(YOUR INSTRUCTIONS)
Please output exactly the run of lines that starts at the line with "Bu layihə MIT License altında yayımlanır." and ends at the last line of the records below.

(DATA FOR THIS EXERCISE)
──────

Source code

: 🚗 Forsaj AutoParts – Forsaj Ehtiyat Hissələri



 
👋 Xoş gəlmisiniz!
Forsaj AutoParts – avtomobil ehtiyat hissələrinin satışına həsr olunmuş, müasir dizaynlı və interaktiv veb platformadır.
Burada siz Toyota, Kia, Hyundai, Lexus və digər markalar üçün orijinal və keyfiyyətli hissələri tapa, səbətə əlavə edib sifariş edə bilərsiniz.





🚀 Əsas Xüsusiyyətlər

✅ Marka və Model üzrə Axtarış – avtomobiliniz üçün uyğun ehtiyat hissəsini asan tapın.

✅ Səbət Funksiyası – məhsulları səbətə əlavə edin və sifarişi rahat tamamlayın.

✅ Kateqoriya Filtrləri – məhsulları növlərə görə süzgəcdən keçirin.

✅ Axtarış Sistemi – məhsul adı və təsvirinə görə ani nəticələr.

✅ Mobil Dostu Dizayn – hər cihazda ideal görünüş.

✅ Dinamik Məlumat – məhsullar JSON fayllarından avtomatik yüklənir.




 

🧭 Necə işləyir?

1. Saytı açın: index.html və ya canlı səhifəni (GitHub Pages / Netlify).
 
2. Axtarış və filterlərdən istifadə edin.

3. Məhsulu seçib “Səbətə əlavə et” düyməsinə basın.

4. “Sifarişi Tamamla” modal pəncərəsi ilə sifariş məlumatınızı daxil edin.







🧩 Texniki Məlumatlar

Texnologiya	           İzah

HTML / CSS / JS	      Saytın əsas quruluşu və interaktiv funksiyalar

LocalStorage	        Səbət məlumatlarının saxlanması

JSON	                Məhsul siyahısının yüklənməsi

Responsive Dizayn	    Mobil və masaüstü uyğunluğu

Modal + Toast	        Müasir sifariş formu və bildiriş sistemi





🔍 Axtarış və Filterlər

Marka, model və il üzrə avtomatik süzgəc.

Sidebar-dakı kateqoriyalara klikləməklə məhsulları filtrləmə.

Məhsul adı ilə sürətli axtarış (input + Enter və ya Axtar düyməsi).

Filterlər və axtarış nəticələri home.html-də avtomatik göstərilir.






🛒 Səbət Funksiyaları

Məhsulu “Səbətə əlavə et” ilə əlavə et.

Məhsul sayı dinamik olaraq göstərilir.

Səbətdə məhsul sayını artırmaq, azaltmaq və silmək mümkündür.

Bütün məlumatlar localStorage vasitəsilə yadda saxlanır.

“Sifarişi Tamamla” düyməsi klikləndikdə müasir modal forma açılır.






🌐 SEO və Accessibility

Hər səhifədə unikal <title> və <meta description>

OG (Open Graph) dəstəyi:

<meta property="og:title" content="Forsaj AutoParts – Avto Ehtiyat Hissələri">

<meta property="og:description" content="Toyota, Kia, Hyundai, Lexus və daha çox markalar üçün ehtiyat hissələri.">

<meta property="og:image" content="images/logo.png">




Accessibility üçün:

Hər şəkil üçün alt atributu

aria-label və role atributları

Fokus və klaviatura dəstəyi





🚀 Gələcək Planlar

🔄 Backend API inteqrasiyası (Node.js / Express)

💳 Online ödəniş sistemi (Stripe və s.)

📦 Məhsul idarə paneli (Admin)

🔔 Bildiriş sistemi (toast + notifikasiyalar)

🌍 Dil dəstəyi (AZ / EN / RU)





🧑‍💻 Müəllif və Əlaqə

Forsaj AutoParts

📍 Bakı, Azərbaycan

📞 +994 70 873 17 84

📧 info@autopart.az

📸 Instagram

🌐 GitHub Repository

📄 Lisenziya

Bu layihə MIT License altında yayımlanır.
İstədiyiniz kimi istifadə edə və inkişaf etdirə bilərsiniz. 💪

──────

(TASK OUTPUT)
Bu layihə MIT License altında yayımlanır.
İstədiyiniz kimi istifadə edə və inkişaf etdirə bilərsiniz. 💪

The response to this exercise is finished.